Duelo en la izquierda. Éxtasis en Génova. En este Madrid sahariano cada vez parece más claro que el cambio de ciclo toca irremediablemente a la puerta. Tras un debate de trama tabernaria, desenlace impensable y vencedor inesperado, nadie da ahora un duro por Sánchez. El presidente ha gripado en el momento más decisivo. Peor aún: su pájara escénica y dialéctica, sobre un escenario tan propicio supuestamente para él, ha descorazonado a quienes apostaban por voltear una campaña adversa con el uso de la bala de oro que, desde la arrogancia intelectual, asociaban a un cara a cara. Un fatal espejismo de difícil rehabilitación. Es evidente que Alberto Núñez Feijóo se imagina más presidente de Gobierno hoy que el lunes.

Para entender sin pasión el nuevo contexto sobrevenido, nada mejor que atender las voces –algunas desgarradas, otras eufóricas– de cada uno de los dos bandos, de sus respectivos trompeteros donde nadie se esconde. Cuando un tertuliano de descarado fervor socialista asume resignado que el principal error de Feijóo fue no mirar a la cámara adecuada en su despedida tampoco necesitas seguir buceando en la hemeroteca para palpar el ánimo destrozado en el PSOE. Cuando colaboradores entregados a la causa derechista irradian alborozo mofándose de los cuatro días de Sánchez preparando el debate para tan ridícula imagen, tampoco necesitas seguir escuchando algunas emisoras para conocer su impresión. Cuando oráculos engreídos que habían profetizado la víspera cómo estaban en juego hasta 700.000 votos de indecisos se ven obligados horas después a silenciar su patinazo, todos conocen la identidad del perdedor.

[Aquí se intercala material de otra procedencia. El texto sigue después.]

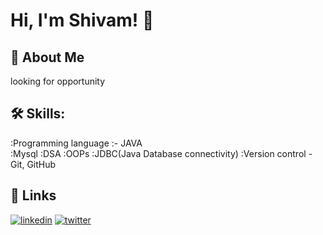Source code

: 
# Hi, I'm Shivam! 👋

## 🚀 About Me
looking for opportunity




## 🛠 Skills:
  :Programming language :- JAVA
  <br>
  :Mysql
  :DSA
  :OOPs
  :JDBC(Java Database connectivity)
  :Version control - Git, GitHub



## 🔗 Links
[![linkedin](www.linkedin.com/in/shivam-singh-21450621b)](https://www.linkedin.com/)
[![twitter](https://twitter.com/shivamsingh3304)](https://twitter.com/)

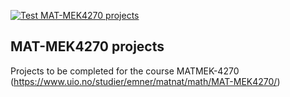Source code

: [![Test MAT-MEK4270 projects](https://github.com/MATMEK-4270/matmek4270-projects-private/actions/workflows/matmek4270.yml/badge.svg)](https://github.com/MATMEK-4270/matmek4270-projects-private/actions/workflows/matmek4270.yml)

## MAT-MEK4270 projects

Projects to be completed for the course MATMEK-4270 (https://www.uio.no/studier/emner/matnat/math/MAT-MEK4270/)
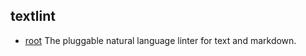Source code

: ## textlint

- [root](https://github.com/textlint/textlint) The pluggable natural language linter for text and markdown.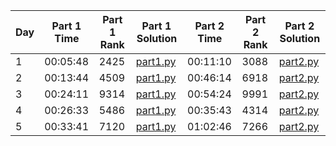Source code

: | Day | Part 1 Time | Part 1 Rank | Part 1 Solution                                                                                 | Part 2 Time | Part 2 Rank | Part 2 Solution                                                                                 |
|-----|-------------|-------------|--------------------------------------------------------------------------------------------------|-------------|-------------|--------------------------------------------------------------------------------------------------|
|  1  | 00:05:48    | 2425        | [part1.py](https://github.com/tcrivat/advent-of-code-2024/blob/main/day1/part1.py)             | 00:11:10    | 3088        | [part2.py](https://github.com/tcrivat/advent-of-code-2024/blob/main/day1/part2.py)             |
|  2  | 00:13:44    | 4509        | [part1.py](https://github.com/tcrivat/advent-of-code-2024/blob/main/day2/part1.py)             | 00:46:14    | 6918        | [part2.py](https://github.com/tcrivat/advent-of-code-2024/blob/main/day2/part2.py)             |
|  3  | 00:24:11    | 9314        | [part1.py](https://github.com/tcrivat/advent-of-code-2024/blob/main/day3/part1.py)             | 00:54:24    | 9991        | [part2.py](https://github.com/tcrivat/advent-of-code-2024/blob/main/day3/part2.py)             |
|  4  | 00:26:33    | 5486        | [part1.py](https://github.com/tcrivat/advent-of-code-2024/blob/main/day4/part1.py)             | 00:35:43    | 4314        | [part2.py](https://github.com/tcrivat/advent-of-code-2024/blob/main/day4/part2.py)             |
|  5  | 00:33:41    | 7120        | [part1.py](https://github.com/tcrivat/advent-of-code-2024/blob/main/day5/part1.py)             | 01:02:46    | 7266        | [part2.py](https://github.com/tcrivat/advent-of-code-2024/blob/main/day5/part2.py)             |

Quien haya acertado el pronóstico de este duelo que levante la mano y sea justamente vitoreado por ello. Por eso la derrota duele tanto entre los vencidos y aledaños. Se ha pinchado momentáneamente el globo de la remontada cuando se acariciaba y empezaba a crearse el estado de ánimo imprescindible gracias a las barbaridades de Vox. Ni siquiera el más pelota del presidente del PP –que nadie se suba al carro tras ver el reconfortante resultado–, lo podía imaginar. Todos en el círculo de poder de Feijóo suspiraban por un empate a los puntos sin encajar en el cruce de golpes rasguños de importancia –léase equivocaciones propias de memes– en el parte final de guerra. Tras las espinosas experiencias acumuladas en el Senado, jamás imaginó el aspirante que iba a encontrarse con un rival descompuesto tan rápido, carente de estrategia atacante y defensiva para cada vez que se terciara y sin esos golpes verbales tan contundentes y ocurrentes que deciden un combate dialéctico.

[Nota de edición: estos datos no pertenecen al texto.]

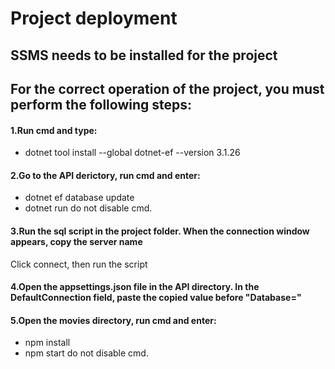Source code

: # Project deployment #

## SSMS needs to be installed for the project
## For the correct operation of the project, you must perform the following steps:

#### 1.Run cmd and type: 
*	dotnet tool install --global dotnet-ef --version 3.1.26

#### 2.Go to the API derictory, run cmd and enter:
*	dotnet ef database update
*	dotnet run
do not disable cmd.

#### 3.Run the sql script in the project folder. When the connection window appears, copy the server name
Click connect, then run the script

#### 4.Open the appsettings.json file in the API directory. In the DefaultConnection field, paste the copied value before "Database="

#### 5.Open the movies directory, run cmd and enter:
*	npm install
*	npm start
do not disable cmd.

La onda expansiva del único debate que interesa de toda la campaña también deja otros heridos por el camino, más allá del atribulado Sánchez y de su equipo de colaboradores, prestos estos al despido por incapacidad manifiesta en su trabajo. Abascal emerge como uno de los principales damnificados por el efecto Feijóo. La ultraderecha, blanqueada institucionalmente ya en demasiados ayuntamientos y autonomías por el propio PP, queda tan relegada a un mal necesario que su colaboración parece apestar, al menos, hasta que se la vuelva a necesitar en la suma de mayorías. Hasta entonces, Vox asume sin decirlo, claro, que ha perdido muchos votos en el debate. Sería un desenlace afortunado para la democracia y el respeto a las libertades.

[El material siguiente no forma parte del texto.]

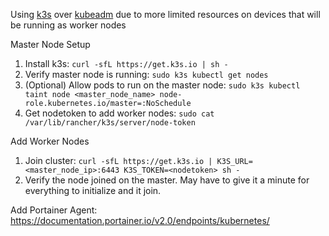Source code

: Using [k3s](https://rancher.com/docs/k3s/latest/en/quick-start/#install-script) over [kubeadm](https://kubernetes.io/docs/setup/production-environment/tools/kubeadm/install-kubeadm/) due to more limited resources on devices that will be running as worker nodes

Master Node Setup

1. Install k3s: `curl -sfL https://get.k3s.io | sh -`
2. Verify master node is running: `sudo k3s kubectl get nodes`
3. (Optional) Allow pods to run on the master node: `sudo k3s kubectl taint node <master_node_name> node-role.kubernetes.io/master=:NoSchedule`
4. Get nodetoken to add worker nodes: `sudo cat /var/lib/rancher/k3s/server/node-token`

Add Worker Nodes

1. Join cluster: `curl -sfL https://get.k3s.io | K3S_URL=<master_node_ip>:6443 K3S_TOKEN=<nodetoken> sh -`
2. Verify the node joined on the master. May have to give it a minute for everything to initialize and it join.

Add Portainer Agent: https://documentation.portainer.io/v2.0/endpoints/kubernetes/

Además, para desesperación de la izquierda, la manida cuestión del voto útil ha vuelto a aflorar en beneficio de los intereses del PP por los réditos que aporta la consistencia de Feijóo, más allá de la exactitud de sus datos y de la ausencia programática tan finamente calculada, máxime cuando lo valora un público poco exigente y harto del sanchismo. Le hubiera ocurrido igual a Sumar en el otro bloque si Sánchez no hubiera tenido una noche tan horrible, tan lejos de aquellas intervenciones aguerridas cuando le querían lanzar por la ventana en Ferraz. Un indeseado efecto colateral que acerca a Yolanda Díaz a quedarse en un anodino terreno de nadie.